[Entries taken from a collection]
........

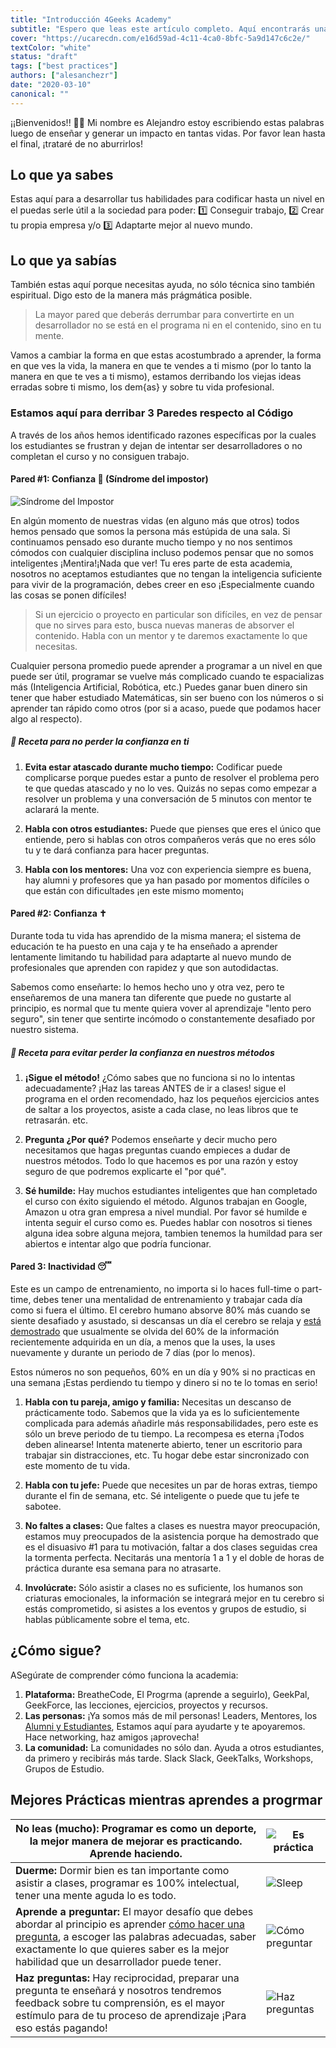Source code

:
```yaml
---
title: "Introducción 4Geeks Academy"
subtitle: "Espero que leas este artículo completo. Aquí encontrarás una receta de 8 min para sacarle el máximo provecho de la academia ¡de la manera más efectiva!"
cover: "https://ucarecdn.com/e16d59ad-4c11-4ca0-8bfc-5a9d147c6c2e/"
textColor: "white"
status: "draft"
tags: ["best practices"]
authors: ["alesanchezr"]
date: "2020-03-10"
canonical: ""
---
```


¡¡Bienvenidos!! 🤩👏 Mi nombre es Alejandro estoy escribiendo estas palabras luego de enseñar y generar un impacto en tantas vidas. Por favor lean hasta el final, ¡trataré de no aburrirlos!

## Lo que ya sabes

Estas aquí para a desarrollar tus habilidades para codificar hasta un nivel en el puedas serle útil a la sociedad para poder: 
1️⃣ Conseguir trabajo,
 2️⃣ Crear tu propia empresa y/o 
 3️⃣ Adaptarte mejor al nuevo mundo. 

## Lo que ya sabías

También estas aquí porque necesitas ayuda, no sólo técnica sino también espiritual. Digo esto de la manera más prágmática posible.

> La mayor pared que deberás derrumbar para convertirte en un desarrollador no se está en el programa ni en el contenido, sino en tu mente.

Vamos a cambiar la forma en que estas acostumbrado a aprender, la forma en que ves la vida, la manera en que te vendes a ti mismo (por lo tanto la manera en que te ves a ti mismo), estamos derribando los viejas ideas erradas sobre ti mismo, los dem{as} y sobre tu vida profesional.

### Estamos aquí para derribar 3 Paredes respecto al Código

A través de los años hemos identificado razones específicas por la cuales los estudiantes se frustran y dejan de intentar ser desarrolladores o no completan el curso y no consiguen trabajo.


#### Pared #1: Confianza 🥺 (Síndrome del impostor)

![Síndrome del Impostor](https://ucarecdn.com/6cf4655f-665f-4f68-b021-f34238cedd69/)

En algún momento de nuestras vidas (en alguno más que otros) todos hemos pensado que somos la persona más estúpida de una sala. Si continuamos pensado eso durante mucho tiempo y no nos sentimos cómodos con cualquier disciplina incluso podemos pensar que no somos inteligentes ¡Mentira!¡Nada que ver! Tu eres parte de esta academia, nosotros no aceptamos estudiantes que no tengan la inteligencia suficiente para vivir de la programación, debes creer en eso ¡Especialmente cuando las cosas se ponen difíciles!

> Si un ejercicio o proyecto en particular son difíciles, en vez de pensar que no sirves para esto, busca nuevas maneras de absorver el contenido. Habla con un mentor y te daremos exactamente lo que necesitas.

Cualquier persona promedio puede aprender a programar a un nivel en que puede ser útil, programar se vuelve más complicado cuando te espacializas más (Inteligencia Artificial, Robótica, etc.) Puedes ganar buen dinero sin tener que haber estudiado Matemáticas, sin ser bueno con los números o si aprender tan rápido como otros (por si a acaso, puede que podamos hacer algo al respecto).


##### 📝 Receta para no perder la confianza en ti

1. **Evita estar atascado durante mucho tiempo:** Codificar puede complicarse porque puedes estar a punto de resolver el problema pero te que quedas atascado y no lo ves. Quizás no sepas como empezar a resolver un problema y una conversación de 5 minutos con mentor te aclarará la mente.

2. **Habla con otros estudiantes:** Puede que pienses que eres el único que entiende, pero si hablas con otros compañeros verás que no eres sólo tu y te dará confianza para hacer preguntas.

3. **Habla con los mentores:** Una voz con experiencia siempre es buena, hay alumni y profesores que ya han pasado por momentos difíciles o que están con dificultades ¡en este mismo momento¡


#### Pared #2: Confianza ✝

Durante toda tu vida has aprendido de la misma manera; el sistema de educación te ha puesto en una caja y te ha enseñado a aprender lentamente limitando tu habilidad para adaptarte al nuevo mundo de profesionales que aprenden con rapidez y que son autodidactas.

Sabemos como enseñarte: lo hemos hecho uno y otra vez, pero te enseñaremos de una manera tan diferente que puede no gustarte al principio, es normal que tu mente quiera vover al aprendizaje "lento pero seguro", sin tener que sentirte incómodo o constantemente desafiado por nuestro sistema.

##### 📝 Receta para evitar perder la confianza en nuestros métodos  

1. **¡Sigue el método!** ¿Cómo sabes que no funciona si no lo intentas adecuadamente? ¡Haz las tareas ANTES de ir a clases! sigue el programa en el orden recomendado, haz los pequeños ejercicios antes de saltar a los proyectos, asiste a cada clase, no leas libros que te retrasarán. etc.

2. **Pregunta ¿Por qué?** Podemos enseñarte y decir mucho pero necesitamos que hagas preguntas cuando empieces a dudar de nuestros métodos. Todo lo que hacemos es por una razón y estoy seguro de que podremos explicarte el "por qué".

3. **Sé humilde:** Hay muchos estudiantes inteligentes que han completado el curso con éxito siguiendo el método. Algunos trabajan en Google, Amazon u otra gran empresa a nivel mundial. Por favor sé humilde e intenta seguir el curso como es. Puedes hablar con nosotros si tienes alguna idea sobre alguna mejora, tambien tenemos la humildad para ser abiertos e intentar algo que podría funcionar.

#### Pared 3: Inactividad 😴 

Este es un campo de entrenamiento, no importa si lo haces full-time o part-time, debes tener una mentalidad de entrenamiento y trabajar cada día como si fuera el último. El cerebro humano absorve 80% más cuando se siente desafiado y asustado, si descansas un día el cerebro se relaja y [está demostrado](https://www.youtube.com/watch?v=h5PLO4XAXhs) que usualmente se olvida del 60% de la información recientemente adquirida en un día, a menos que la uses, la uses nuevamente y durante un periodo de 7 días (por lo menos).

Estos números no son pequeños, 60% en un día y 90% si no practicas en una semana ¡Estas perdiendo tu tiempo y dinero si no te lo tomas en serio!

1. **Habla con tu pareja, amigo y familia:** Necesitas un descanso de prácticamente todo. Sabemos que la vida ya es lo suficientemente complicada para además añadirle más responsabilidades, pero este es sólo un breve periodo de tu tiempo. La recompesa es eterna ¡Todos deben alinearse! Intenta matenerte abierto, tener un escritorio para trabajar sin distracciones, etc. Tu hogar debe estar sincronizado con este momento de tu vida.

2. **Habla con tu jefe:** Puede que necesites un par de horas extras, tiempo durante el fin de semana, etc. Sé inteligente o puede que tu jefe te sabotee.

3. **No faltes a clases:** Que faltes a clases es nuestra mayor preocupación, estamos muy preocupados de la asistencia porque ha demostrado que es el disuasivo #1 para tu motivación, faltar a dos clases seguidas crea la tormenta perfecta. Necitarás una mentoría 1 a 1 y el doble de horas de práctica durante esa semana para no atrasarte.

4. **Involúcrate:** Sólo asistir a clases no es suficiente, los humanos son criaturas emocionales, la información se integrará mejor en tu cerebro si estás comprometido, si asistes a los eventos y grupos de estudio, si hablas públicamente sobre el tema, etc.
 
## ¿Cómo sigue?

ASegúrate de comprender cómo funciona la academia:

1. **Plataforma:** BreatheCode, El Progrma (aprende a seguirlo), GeekPal, GeekForce, las lecciones, ejercicios, proyectos y recursos.
2. **Las personas:** ¡Ya somos más de mil personas! Leaders, Mentores, los [Alumni y Estudiantes](http://sep.4geeksacademy.com/), Estamos aquí para ayudarte y te apoyaremos. Hace networking, haz amigos ¡aprovecha!
3. **La comunidad:** La comunidades no sólo dan. Ayuda a otros estudiantes, da primero y recibirás más tarde. Slack Slack, GeekTalks, Workshops, Grupos de Estudio.

## Mejores Prácticas mientras aprendes a progrmar

| **No leas (mucho):** Programar es como un deporte, la mejor manera de mejorar es practicando. Aprende haciendo. |![Es práctica](https://ucarecdn.com/01868f7d-4949-4e15-85da-8042ea24a11a/-/resize/x300/)
| ---   | ----      |
| **Duerme:** Dormir bien es tan importante como asistir a clases, programar es 100% intelectual, tener una mente aguda lo es todo.| ![Sleep](https://ucarecdn.com/d29be460-cc2e-42e6-bf92-f9516fd7b21a/-/resize/200x/) |
| **Aprende a preguntar:** El mayor desafío que debes abordar al principio es aprender [cómo hacer una pregunta](https://content.breatheco.de/how-to/ask), a escoger las palabras adecuadas, saber exactamente lo que quieres saber es la mejor habilidad que un desarrollador puede tener.|![Cómo preguntar](https:/ucarecdn.comfdb86b48-fb0b-4841-8d4d-60d4dbf4d70c/) |
| **Haz preguntas:** Hay reciprocidad, preparar una pregunta te enseñará y nosotros tendremos feedback sobre tu comprensión, es el mayor estímulo para de tu proceso de aprendizaje ¡Para eso estás pagando! | ![Haz preguntas](https://ucarecdn.com/5e975e91-1447-4117-b50b-b00df99a88a5/) |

........

Needed here is a verbatim copy of the data from the first line through the line with "También estas aquí", without pictures.

Source code

:
```yaml
---
title: "Introducción 4Geeks Academy"
subtitle: "Espero que leas este artículo completo. Aquí encontrarás una receta de 8 min para sacarle el máximo provecho de la academia ¡de la manera más efectiva!"
cover: "https://ucarecdn.com/e16d59ad-4c11-4ca0-8bfc-5a9d147c6c2e/"
textColor: "white"
status: "draft"
tags: ["best practices"]
authors: ["alesanchezr"]
date: "2020-03-10"
canonical: ""
---
```


¡¡Bienvenidos!! 🤩👏 Mi nombre es Alejandro estoy escribiendo estas palabras luego de enseñar y generar un impacto en tantas vidas. Por favor lean hasta el final, ¡trataré de no aburrirlos!

## Lo que ya sabes

Estas aquí para a desarrollar tus habilidades para codificar hasta un nivel en el puedas serle útil a la sociedad para poder: 
1️⃣ Conseguir trabajo,
 2️⃣ Crear tu propia empresa y/o 
 3️⃣ Adaptarte mejor al nuevo mundo. 

## Lo que ya sabías

También estas aquí porque necesitas ayuda, no sólo técnica sino también espiritual. Digo esto de la manera más prágmática posible.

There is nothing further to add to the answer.